▼

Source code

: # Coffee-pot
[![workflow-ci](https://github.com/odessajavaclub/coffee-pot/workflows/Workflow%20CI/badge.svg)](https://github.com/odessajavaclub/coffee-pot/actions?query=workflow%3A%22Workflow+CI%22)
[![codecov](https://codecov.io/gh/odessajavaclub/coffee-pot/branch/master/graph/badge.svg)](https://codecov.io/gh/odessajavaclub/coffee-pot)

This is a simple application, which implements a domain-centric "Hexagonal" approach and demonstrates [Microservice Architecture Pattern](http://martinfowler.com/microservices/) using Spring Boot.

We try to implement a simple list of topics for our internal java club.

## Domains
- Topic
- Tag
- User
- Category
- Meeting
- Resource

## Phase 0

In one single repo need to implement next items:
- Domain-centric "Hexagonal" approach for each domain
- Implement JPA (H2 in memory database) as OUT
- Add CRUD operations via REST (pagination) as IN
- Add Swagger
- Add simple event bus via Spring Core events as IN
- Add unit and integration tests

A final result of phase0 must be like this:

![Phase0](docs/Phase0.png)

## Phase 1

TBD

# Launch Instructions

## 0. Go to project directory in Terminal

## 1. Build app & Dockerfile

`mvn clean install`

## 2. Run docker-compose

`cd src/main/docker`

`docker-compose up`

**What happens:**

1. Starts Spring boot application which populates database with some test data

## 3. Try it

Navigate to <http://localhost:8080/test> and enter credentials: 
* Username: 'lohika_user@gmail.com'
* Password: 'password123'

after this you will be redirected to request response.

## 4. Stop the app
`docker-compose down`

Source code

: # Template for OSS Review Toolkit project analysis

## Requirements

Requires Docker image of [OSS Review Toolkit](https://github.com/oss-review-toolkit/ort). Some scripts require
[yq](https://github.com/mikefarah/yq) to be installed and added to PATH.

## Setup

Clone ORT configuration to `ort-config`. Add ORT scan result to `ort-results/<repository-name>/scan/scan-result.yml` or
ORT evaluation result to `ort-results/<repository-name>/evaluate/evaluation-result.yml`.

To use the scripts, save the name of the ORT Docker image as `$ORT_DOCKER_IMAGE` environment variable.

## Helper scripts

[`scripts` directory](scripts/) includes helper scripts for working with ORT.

▲
▼

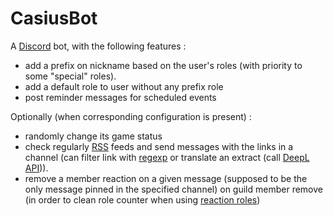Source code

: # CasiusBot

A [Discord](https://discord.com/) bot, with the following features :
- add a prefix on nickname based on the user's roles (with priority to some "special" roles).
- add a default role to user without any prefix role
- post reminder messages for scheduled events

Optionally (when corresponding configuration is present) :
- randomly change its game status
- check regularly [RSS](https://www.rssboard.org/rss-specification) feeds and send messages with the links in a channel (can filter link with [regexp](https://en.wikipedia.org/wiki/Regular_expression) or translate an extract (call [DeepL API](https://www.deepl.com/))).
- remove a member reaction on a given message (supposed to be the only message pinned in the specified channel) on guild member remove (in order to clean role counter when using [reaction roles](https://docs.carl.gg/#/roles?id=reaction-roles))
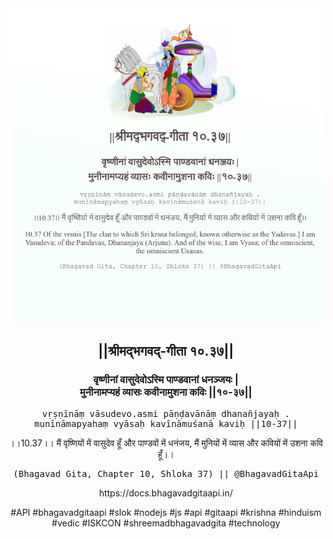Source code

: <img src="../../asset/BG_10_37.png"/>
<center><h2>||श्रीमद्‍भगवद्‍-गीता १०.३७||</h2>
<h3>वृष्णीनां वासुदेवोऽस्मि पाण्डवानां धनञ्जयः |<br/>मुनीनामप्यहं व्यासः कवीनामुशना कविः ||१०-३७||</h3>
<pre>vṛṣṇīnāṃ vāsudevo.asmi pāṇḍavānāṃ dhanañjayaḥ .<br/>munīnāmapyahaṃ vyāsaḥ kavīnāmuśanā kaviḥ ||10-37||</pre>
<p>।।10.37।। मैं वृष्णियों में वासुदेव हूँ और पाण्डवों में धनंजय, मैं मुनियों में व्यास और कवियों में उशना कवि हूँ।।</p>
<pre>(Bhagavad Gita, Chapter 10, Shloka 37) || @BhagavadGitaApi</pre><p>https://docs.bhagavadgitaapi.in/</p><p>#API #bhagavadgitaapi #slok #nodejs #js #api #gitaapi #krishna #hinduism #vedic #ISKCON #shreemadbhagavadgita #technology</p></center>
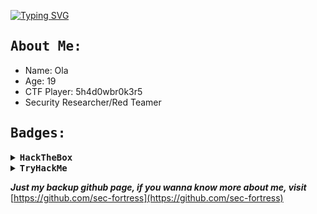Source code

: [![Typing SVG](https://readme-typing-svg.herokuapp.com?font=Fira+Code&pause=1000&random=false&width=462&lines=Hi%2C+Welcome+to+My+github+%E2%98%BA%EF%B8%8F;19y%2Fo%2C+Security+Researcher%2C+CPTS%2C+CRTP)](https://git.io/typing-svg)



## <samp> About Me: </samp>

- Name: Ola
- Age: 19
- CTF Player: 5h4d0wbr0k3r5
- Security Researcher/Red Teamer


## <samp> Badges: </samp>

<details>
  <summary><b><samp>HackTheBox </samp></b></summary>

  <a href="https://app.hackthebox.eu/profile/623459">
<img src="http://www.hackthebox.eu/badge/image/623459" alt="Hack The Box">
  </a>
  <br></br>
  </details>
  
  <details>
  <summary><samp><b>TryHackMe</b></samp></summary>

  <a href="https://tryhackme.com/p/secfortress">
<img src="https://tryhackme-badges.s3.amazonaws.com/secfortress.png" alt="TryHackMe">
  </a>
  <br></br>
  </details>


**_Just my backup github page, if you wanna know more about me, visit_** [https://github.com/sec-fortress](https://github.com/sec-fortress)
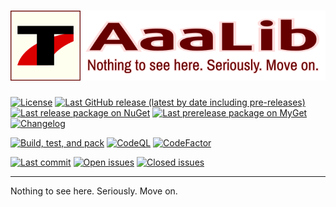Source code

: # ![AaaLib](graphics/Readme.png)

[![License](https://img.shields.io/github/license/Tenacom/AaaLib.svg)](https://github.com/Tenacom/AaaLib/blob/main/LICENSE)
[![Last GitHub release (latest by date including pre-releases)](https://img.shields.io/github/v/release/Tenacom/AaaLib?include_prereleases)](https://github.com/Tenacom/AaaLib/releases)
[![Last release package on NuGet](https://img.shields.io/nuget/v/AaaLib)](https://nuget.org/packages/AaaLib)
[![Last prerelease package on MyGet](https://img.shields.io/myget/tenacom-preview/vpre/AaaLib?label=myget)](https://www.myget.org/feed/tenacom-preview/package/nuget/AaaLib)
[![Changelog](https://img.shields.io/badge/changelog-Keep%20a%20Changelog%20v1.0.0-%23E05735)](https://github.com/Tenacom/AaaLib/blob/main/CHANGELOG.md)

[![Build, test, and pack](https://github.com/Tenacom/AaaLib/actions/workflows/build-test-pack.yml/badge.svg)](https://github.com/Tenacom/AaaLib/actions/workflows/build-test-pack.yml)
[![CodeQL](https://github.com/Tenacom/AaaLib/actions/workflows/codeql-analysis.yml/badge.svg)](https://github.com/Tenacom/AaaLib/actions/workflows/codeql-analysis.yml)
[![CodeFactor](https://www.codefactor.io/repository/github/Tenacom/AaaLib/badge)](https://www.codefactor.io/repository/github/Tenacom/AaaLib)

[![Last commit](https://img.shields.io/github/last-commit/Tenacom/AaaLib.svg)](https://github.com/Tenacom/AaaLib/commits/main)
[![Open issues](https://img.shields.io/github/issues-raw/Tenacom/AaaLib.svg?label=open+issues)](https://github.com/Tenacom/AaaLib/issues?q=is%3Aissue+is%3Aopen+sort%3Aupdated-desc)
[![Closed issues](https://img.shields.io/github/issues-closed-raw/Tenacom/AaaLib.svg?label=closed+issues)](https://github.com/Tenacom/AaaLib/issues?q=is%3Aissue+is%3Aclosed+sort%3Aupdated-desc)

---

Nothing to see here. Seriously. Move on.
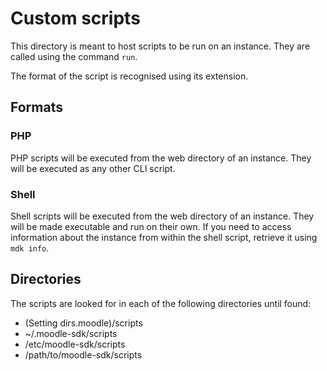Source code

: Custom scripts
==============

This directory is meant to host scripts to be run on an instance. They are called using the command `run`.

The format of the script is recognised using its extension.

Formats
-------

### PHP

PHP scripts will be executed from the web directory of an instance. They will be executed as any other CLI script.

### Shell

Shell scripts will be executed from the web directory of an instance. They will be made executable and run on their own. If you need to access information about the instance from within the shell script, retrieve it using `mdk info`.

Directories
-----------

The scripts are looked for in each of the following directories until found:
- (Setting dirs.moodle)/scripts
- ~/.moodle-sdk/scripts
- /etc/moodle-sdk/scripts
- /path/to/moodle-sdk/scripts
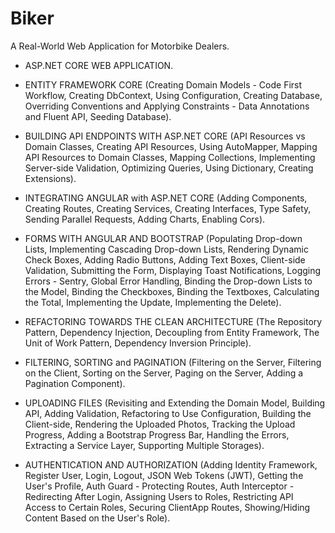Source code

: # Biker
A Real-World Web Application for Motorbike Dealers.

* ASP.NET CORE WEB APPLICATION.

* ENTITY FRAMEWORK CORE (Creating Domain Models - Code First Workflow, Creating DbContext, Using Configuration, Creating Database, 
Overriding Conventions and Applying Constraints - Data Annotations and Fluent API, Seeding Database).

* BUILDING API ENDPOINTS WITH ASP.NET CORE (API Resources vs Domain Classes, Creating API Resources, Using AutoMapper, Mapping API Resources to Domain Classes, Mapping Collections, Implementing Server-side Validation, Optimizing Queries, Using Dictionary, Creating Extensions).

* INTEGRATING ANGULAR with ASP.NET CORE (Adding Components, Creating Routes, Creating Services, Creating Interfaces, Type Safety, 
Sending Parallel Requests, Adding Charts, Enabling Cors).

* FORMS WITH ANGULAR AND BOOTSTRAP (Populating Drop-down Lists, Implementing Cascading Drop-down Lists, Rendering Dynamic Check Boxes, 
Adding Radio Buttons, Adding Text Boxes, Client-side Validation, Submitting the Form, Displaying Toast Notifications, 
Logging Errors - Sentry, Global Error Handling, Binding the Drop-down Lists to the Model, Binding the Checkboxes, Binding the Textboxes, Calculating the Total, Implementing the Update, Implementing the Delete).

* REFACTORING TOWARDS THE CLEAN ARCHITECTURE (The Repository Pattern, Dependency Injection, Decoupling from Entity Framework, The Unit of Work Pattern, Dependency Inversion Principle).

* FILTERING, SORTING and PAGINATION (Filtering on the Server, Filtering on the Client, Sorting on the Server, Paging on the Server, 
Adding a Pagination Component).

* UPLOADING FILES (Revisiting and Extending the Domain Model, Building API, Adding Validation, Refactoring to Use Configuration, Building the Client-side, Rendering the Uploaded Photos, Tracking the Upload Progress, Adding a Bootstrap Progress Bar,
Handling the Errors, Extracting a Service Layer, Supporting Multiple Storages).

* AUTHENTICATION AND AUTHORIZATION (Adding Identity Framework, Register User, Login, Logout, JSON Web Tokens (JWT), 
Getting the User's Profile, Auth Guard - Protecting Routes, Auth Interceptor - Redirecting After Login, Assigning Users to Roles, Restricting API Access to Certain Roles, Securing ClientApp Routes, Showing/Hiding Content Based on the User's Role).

▲
▼

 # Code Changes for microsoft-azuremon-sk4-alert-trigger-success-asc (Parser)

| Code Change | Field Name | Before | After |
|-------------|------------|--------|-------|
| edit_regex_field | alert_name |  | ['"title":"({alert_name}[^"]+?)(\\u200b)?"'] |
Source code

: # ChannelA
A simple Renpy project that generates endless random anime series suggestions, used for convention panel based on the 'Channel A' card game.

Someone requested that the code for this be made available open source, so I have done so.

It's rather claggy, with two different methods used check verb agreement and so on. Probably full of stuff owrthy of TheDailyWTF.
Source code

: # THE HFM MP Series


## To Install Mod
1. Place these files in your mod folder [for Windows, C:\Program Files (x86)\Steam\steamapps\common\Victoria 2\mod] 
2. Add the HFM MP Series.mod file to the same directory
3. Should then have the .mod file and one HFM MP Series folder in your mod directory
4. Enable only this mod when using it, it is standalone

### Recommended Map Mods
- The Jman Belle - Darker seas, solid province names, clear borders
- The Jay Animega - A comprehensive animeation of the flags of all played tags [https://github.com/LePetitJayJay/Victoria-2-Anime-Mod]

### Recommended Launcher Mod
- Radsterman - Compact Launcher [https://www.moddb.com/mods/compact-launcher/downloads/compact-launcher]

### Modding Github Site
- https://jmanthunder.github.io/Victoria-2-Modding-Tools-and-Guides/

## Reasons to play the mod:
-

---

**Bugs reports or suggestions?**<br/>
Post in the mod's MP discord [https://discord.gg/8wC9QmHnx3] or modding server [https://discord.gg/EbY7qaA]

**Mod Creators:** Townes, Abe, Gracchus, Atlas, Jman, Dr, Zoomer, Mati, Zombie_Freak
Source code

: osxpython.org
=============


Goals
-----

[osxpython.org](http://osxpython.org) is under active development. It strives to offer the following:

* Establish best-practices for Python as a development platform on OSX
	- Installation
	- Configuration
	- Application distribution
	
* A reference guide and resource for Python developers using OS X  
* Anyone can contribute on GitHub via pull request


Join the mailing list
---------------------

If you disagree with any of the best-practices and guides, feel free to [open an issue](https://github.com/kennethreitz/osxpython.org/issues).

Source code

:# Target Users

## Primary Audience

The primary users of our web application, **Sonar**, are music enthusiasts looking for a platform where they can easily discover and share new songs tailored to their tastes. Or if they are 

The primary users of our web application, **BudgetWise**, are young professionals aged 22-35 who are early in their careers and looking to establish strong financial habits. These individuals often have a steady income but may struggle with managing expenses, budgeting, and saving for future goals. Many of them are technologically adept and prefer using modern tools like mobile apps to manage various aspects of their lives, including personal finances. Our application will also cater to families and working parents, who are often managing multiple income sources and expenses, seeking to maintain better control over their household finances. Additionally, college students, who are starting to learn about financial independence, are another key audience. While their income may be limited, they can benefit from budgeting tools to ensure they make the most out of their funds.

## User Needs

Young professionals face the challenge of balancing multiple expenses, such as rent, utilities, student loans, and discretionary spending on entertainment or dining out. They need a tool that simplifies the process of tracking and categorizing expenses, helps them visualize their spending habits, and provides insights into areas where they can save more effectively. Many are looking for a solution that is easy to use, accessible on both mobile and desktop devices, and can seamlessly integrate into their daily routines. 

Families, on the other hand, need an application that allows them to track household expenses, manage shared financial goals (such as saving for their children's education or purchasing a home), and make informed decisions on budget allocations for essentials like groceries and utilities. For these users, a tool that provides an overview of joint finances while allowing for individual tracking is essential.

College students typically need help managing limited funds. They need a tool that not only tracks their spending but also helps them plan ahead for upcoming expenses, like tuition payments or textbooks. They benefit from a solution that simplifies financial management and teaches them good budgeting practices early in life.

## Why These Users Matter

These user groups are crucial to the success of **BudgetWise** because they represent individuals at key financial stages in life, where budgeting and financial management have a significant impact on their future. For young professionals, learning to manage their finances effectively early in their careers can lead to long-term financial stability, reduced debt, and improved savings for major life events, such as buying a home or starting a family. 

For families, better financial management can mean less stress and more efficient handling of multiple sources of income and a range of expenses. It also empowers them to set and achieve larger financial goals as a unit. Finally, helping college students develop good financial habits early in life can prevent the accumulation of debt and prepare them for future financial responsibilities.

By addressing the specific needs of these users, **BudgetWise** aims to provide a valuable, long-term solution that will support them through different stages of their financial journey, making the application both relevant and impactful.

▲

Could you write out exactly the lines of the data above that run from the one holding "<summary><samp><b>TryHackMe</b></samp></summary>" to the one holding "[![Last prerelease package", with both ends in and all pictures out?

— Exercise answer —
  <summary><samp><b>TryHackMe</b></samp></summary>

  <a href="https://tryhackme.com/p/secfortress">
<img src="https://tryhackme-badges.s3.amazonaws.com/secfortress.png" alt="TryHackMe">
  </a>
  <br></br>
  </details>


**_Just my backup github page, if you wanna know more about me, visit_** [https://github.com/sec-fortress](https://github.com/sec-fortress)
Source code

: # ![AaaLib](graphics/Readme.png)

[![License](https://img.shields.io/github/license/Tenacom/AaaLib.svg)](https://github.com/Tenacom/AaaLib/blob/main/LICENSE)
[![Last GitHub release (latest by date including pre-releases)](https://img.shields.io/github/v/release/Tenacom/AaaLib?include_prereleases)](https://github.com/Tenacom/AaaLib/releases)
[![Last release package on NuGet](https://img.shields.io/nuget/v/AaaLib)](https://nuget.org/packages/AaaLib)
[![Last prerelease package on MyGet](https://img.shields.io/myget/tenacom-preview/vpre/AaaLib?label=myget)](https://www.myget.org/feed/tenacom-preview/package/nuget/AaaLib)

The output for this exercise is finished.